Data records:
* * * *

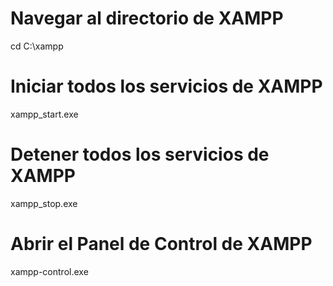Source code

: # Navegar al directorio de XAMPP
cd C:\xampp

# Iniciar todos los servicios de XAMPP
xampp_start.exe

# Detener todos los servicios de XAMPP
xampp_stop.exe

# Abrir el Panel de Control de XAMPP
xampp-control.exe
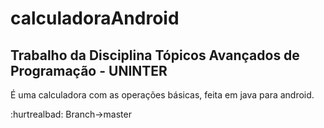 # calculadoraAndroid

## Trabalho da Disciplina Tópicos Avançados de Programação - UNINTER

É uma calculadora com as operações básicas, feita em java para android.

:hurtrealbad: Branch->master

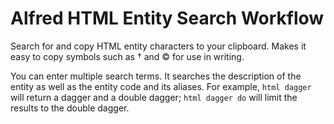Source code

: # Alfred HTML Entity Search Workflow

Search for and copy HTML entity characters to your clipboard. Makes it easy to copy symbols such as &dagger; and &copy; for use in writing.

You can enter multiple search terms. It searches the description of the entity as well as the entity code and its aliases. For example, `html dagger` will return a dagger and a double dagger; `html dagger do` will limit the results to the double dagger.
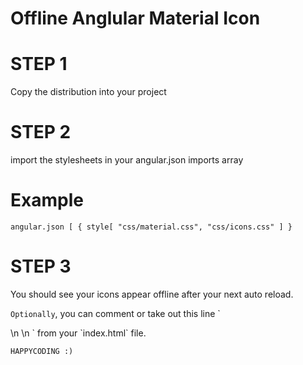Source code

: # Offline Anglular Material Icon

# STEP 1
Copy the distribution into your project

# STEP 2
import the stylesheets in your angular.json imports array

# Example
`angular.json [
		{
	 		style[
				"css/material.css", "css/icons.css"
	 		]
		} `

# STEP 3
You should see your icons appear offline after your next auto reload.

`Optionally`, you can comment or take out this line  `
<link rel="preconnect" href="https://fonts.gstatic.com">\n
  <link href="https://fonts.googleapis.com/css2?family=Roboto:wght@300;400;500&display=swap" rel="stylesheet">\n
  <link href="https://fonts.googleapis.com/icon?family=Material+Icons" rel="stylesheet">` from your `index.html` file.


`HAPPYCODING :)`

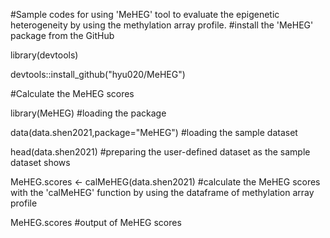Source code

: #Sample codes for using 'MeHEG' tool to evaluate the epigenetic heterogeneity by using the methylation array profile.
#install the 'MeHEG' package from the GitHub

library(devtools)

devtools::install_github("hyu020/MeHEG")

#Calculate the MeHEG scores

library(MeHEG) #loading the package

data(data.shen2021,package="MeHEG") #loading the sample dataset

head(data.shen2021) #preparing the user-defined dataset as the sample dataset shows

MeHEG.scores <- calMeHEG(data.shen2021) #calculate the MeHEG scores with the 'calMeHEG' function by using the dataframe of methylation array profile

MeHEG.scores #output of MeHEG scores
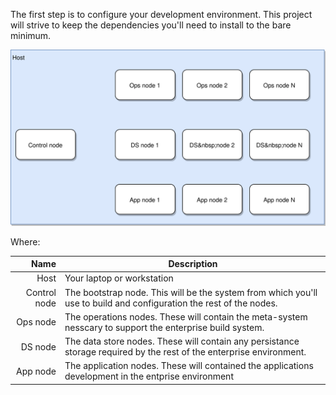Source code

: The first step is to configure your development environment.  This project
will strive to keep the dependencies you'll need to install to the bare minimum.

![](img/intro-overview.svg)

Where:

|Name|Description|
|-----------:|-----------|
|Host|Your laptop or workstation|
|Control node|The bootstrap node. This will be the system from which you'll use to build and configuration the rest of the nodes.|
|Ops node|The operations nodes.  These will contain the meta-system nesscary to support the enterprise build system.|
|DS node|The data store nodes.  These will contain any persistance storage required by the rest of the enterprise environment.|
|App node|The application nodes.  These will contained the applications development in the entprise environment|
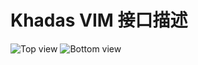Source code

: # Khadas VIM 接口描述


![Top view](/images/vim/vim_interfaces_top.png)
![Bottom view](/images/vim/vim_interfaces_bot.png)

* * * *

What is being asked:
Each line from the one containing "enterprise build system.|" through the last line of the entries above should be duplicated exactly, both included; leave out pictures and add nothing.

Task answer:
|Ops node|The operations nodes.  These will contain the meta-system nesscary to support the enterprise build system.|
|DS node|The data store nodes.  These will contain any persistance storage required by the rest of the enterprise environment.|
|App node|The application nodes.  These will contained the applications development in the entprise environment|
Source code

: # Khadas VIM 接口描述


![Top view](/images/vim/vim_interfaces_top.png)
![Bottom view](/images/vim/vim_interfaces_bot.png)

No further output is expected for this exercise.